At least during the Middle Kingdom bread was also baked on low hearths or griddles. Representations at Beni Hasan (tomb of Amenemhat BH2, tomb of Khnumhotep III, BH3) and in the tomb of Antefoqer show a low hearth being covered with a lid and, in the Beni Hasan representation, a loaf placed on top of it.
By the New Kingdom time, a cylindrical oven made from a thick shell of mud brick and plaster was introduced. The interior was lined with a clay cylinder, about 3cm thick. These ovens were usually placed in the corner of a room. Bread was baked by placing loaves on the pre-heated inner oven wall. When baked, flat loaves could simply be peeled off from the wall.
These ovens very much resemble the modern tannour, which is widely used in the Middle East and parts of North Africa, excluding Egypt.
A number of ancient round loaves are curved in a similar way as the flat loaves baked in tannour.
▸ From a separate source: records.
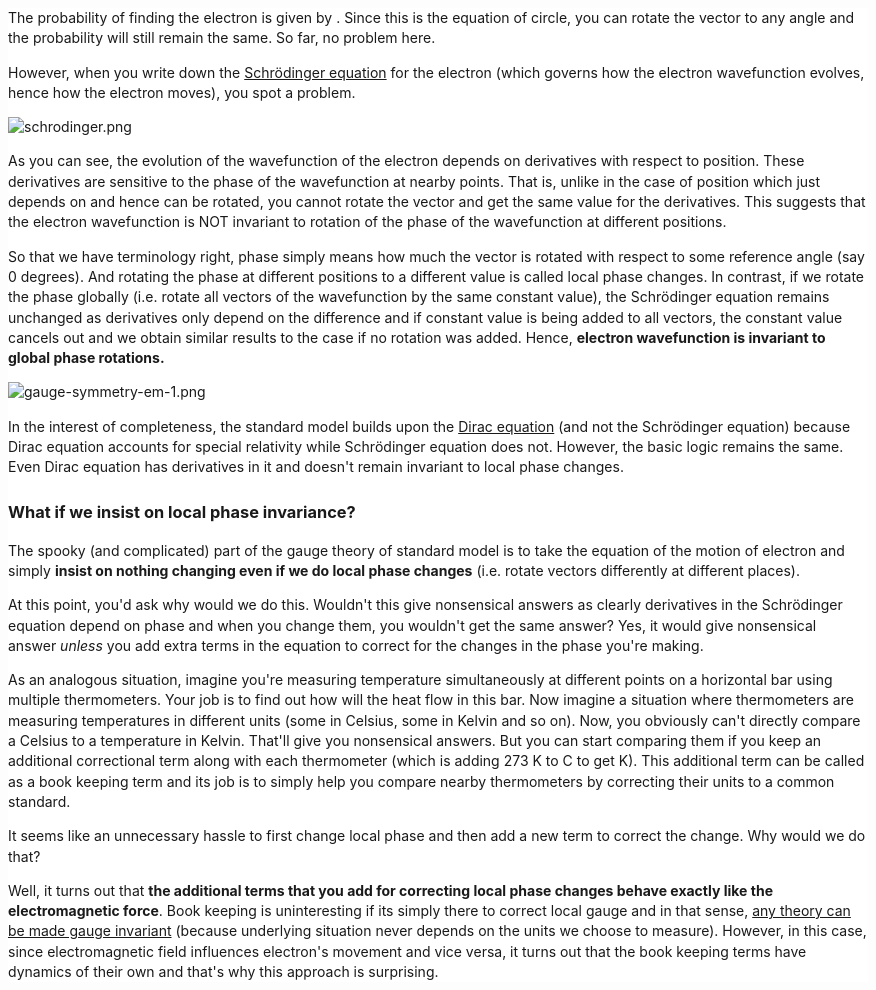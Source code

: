 The probability of finding the electron is given by . Since this is the equation of circle, you can rotate the vector to any angle and the probability will still remain the same. So far, no problem here.

However, when you write down the [Schrödinger equation](https://en.wikipedia.org/wiki/Schr%C3%B6dinger_equation) for the electron (which governs how the electron wavefunction evolves, hence how the electron moves), you spot a problem.

![schrodinger.png](https://publish-01.obsidian.md/access/9a9a5fdb27508d6fdc8bed67e8e18f6c/attachments/schrodinger.png)

As you can see, the evolution of the wavefunction of the electron depends on derivatives with respect to position. These derivatives are sensitive to the phase of the wavefunction at nearby points. That is, unlike in the case of position which just depends on and hence can be rotated, you cannot rotate the vector and get the same value for the derivatives. This suggests that the electron wavefunction is NOT invariant to rotation of the phase of the wavefunction at different positions.

So that we have terminology right, phase simply means how much the vector is rotated with respect to some reference angle (say 0 degrees). And rotating the phase at different positions to a different value is called local phase changes. In contrast, if we rotate the phase globally (i.e. rotate all vectors of the wavefunction by the same constant value), the Schrödinger equation remains unchanged as derivatives only depend on the difference and if constant value is being added to all vectors, the constant value cancels out and we obtain similar results to the case if no rotation was added. Hence, **electron wavefunction is invariant to global phase rotations.**

![gauge-symmetry-em-1.png](https://publish-01.obsidian.md/access/9a9a5fdb27508d6fdc8bed67e8e18f6c/attachments/gauge-symmetry-em-1.png)

In the interest of completeness, the standard model builds upon the [Dirac equation](https://en.wikipedia.org/wiki/Dirac_equation) (and not the Schrödinger equation) because Dirac equation accounts for special relativity while Schrödinger equation does not. However, the basic logic remains the same. Even Dirac equation has derivatives in it and doesn't remain invariant to local phase changes.

### What if we insist on local phase invariance?

The spooky (and complicated) part of the gauge theory of standard model is to take the equation of the motion of electron and simply **insist on nothing changing even if we do local phase changes** (i.e. rotate vectors differently at different places).

At this point, you'd ask why would we do this. Wouldn't this give nonsensical answers as clearly derivatives in the Schrödinger equation depend on phase and when you change them, you wouldn't get the same answer? Yes, it would give nonsensical answer _unless_ you add extra terms in the equation to correct for the changes in the phase you're making.

As an analogous situation, imagine you're measuring temperature simultaneously at different points on a horizontal bar using multiple thermometers. Your job is to find out how will the heat flow in this bar. Now imagine a situation where thermometers are measuring temperatures in different units (some in Celsius, some in Kelvin and so on). Now, you obviously can't directly compare a Celsius to a temperature in Kelvin. That'll give you nonsensical answers. But you can start comparing them if you keep an additional correctional term along with each thermometer (which is adding 273 K to C to get K). This additional term can be called as a book keeping term and its job is to simply help you compare nearby thermometers by correcting their units to a common standard.

It seems like an unnecessary hassle to first change local phase and then add a new term to correct the change. Why would we do that?

Well, it turns out that **the additional terms that you add for correcting local phase changes behave exactly like the electromagnetic force**. Book keeping is uninteresting if its simply there to correct local gauge and in that sense, [any theory can be made gauge invariant](https://arxiv.org/abs/1901.10420) (because underlying situation never depends on the units we choose to measure). However, in this case, since electromagnetic field influences electron's movement and vice versa, it turns out that the book keeping terms have dynamics of their own and that's why this approach is surprising.
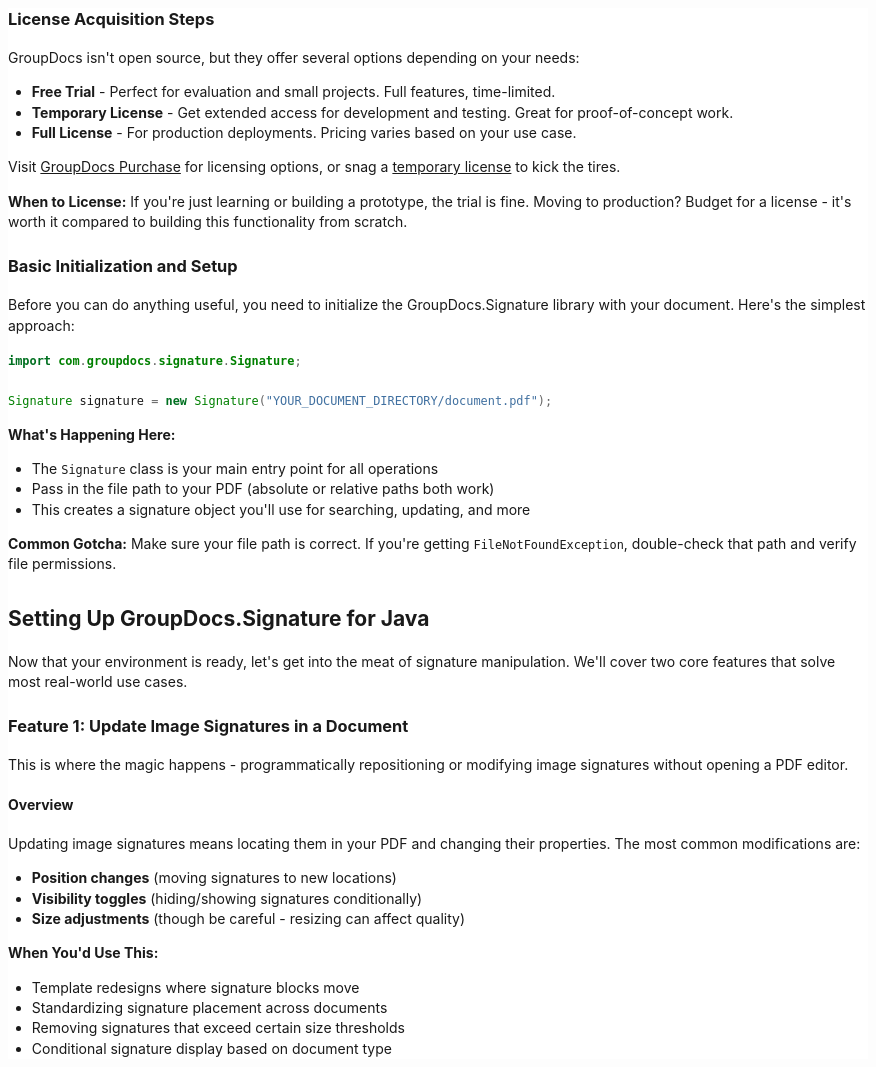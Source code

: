 ### License Acquisition Steps

GroupDocs isn't open source, but they offer several options depending on your needs:

- **Free Trial** - Perfect for evaluation and small projects. Full features, time-limited.
- **Temporary License** - Get extended access for development and testing. Great for proof-of-concept work.
- **Full License** - For production deployments. Pricing varies based on your use case.

Visit [GroupDocs Purchase](https://purchase.groupdocs.com/buy) for licensing options, or snag a [temporary license](https://purchase.groupdocs.com/temporary-license/) to kick the tires.

**When to License:** If you're just learning or building a prototype, the trial is fine. Moving to production? Budget for a license - it's worth it compared to building this functionality from scratch.

### Basic Initialization and Setup

Before you can do anything useful, you need to initialize the GroupDocs.Signature library with your document. Here's the simplest approach:

```java
import com.groupdocs.signature.Signature;

Signature signature = new Signature("YOUR_DOCUMENT_DIRECTORY/document.pdf");
```

**What's Happening Here:**
- The `Signature` class is your main entry point for all operations
- Pass in the file path to your PDF (absolute or relative paths both work)
- This creates a signature object you'll use for searching, updating, and more

**Common Gotcha:** Make sure your file path is correct. If you're getting `FileNotFoundException`, double-check that path and verify file permissions.

## Setting Up GroupDocs.Signature for Java

Now that your environment is ready, let's get into the meat of signature manipulation. We'll cover two core features that solve most real-world use cases.

### Feature 1: Update Image Signatures in a Document

This is where the magic happens - programmatically repositioning or modifying image signatures without opening a PDF editor.

#### Overview

Updating image signatures means locating them in your PDF and changing their properties. The most common modifications are:
- **Position changes** (moving signatures to new locations)
- **Visibility toggles** (hiding/showing signatures conditionally)
- **Size adjustments** (though be careful - resizing can affect quality)

**When You'd Use This:**
- Template redesigns where signature blocks move
- Standardizing signature placement across documents
- Removing signatures that exceed certain size thresholds
- Conditional signature display based on document type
Baking in this type of oven is represented in the tomb of Ramesses III, but it is also indicated in scenes from tombs of Kenamun and Nebamun, where a baker is shown reaching inside the oven with a loaf in his other hand.
However, larger and thicker loaves were probably too heavy to be baked directly on internal oven walls. The largest loaves are over 20cm in length, 17cm in width, and 10cm high. On the opposite end of spectrum is the smallest flat bun loaf from Deir el-Bahari, roughly round, and approximately 0.5cm in diameter, and 0.2cm thick. This miniature loaf is deep reddish brown color, so it is possible that a red dye was added to the dough as well.
The large and thick loaves had to be placed on some sort of horizontal support inserted into the oven, or ceramic bread platters could have been used. Remains of these platters occur throughout ancient Egypt, well into the Greco-Roman times, with little change in design except that from New Kingdom onwards they gradually got larger. A representation of baking with what could be a platter can be found in the tomb of Antefoqer at Thebes.
These platters are associated with baking mainly because similar vessels are used for making ‘aish shamsi, or sun bread in contemporary Egypt. However, according to Samuel, this link is a bit tenuous, and the platters could have also been used for cereal processing or food preparation.
While the surviving ancient Egyptian bread loaves offer a wealth of information regarding ancient Egyptian baking techniques, few experiments have actually been made to recreate the bread itself.
Mark Lehner and a National Geographic team built a replica of a Pyramid Age bakery in 1993, and with help of Ed Wood, attempted to make bread following ancient Egyptian techniques. They used emmer and barley flour, leavened with local wild yeasts from Giza captured by Ed. The yeast captured can now actually be obtained (the Giza culture by Sourdough International) and instructions for its use are also published in Ed’s book Classic sourdough revisited. Apparently dough made with this culture rises very well and is moderately sour. Ed experimented with different combinations of emmer and barley, described in his book World Sourdough Breads from Antiquity.
In addition, Samuel, whose study is focused mainly on New Kingdom practices, made few experiments with replicated tools, installations and ingredients, following each step from pounding the spikelets, to milling and baking. As had been established, emmer has a high water absorption capacity. In order to make the dough, 82% water was used in relation to emmer flour, compared to 69.2% for bread wheat flour. Some of the loaves examined by Samuel were made from malt although it was not possible to determine whether these loaves were made entirely from malt or from the mixture of malt and unsprouted grain. She tried few combinations of barley and wheat, but the bread baked with sprouted emmer wheat resulted in a microstructure which most closely resembled that of the ancient loaves.
Hopefully, more recipes from Egyptian bread pots will be recovered and allow us a taste of ancient baking wisdom. Meanwhile, popular pita bread with nut flavored dukkah and olive oil is worth a try!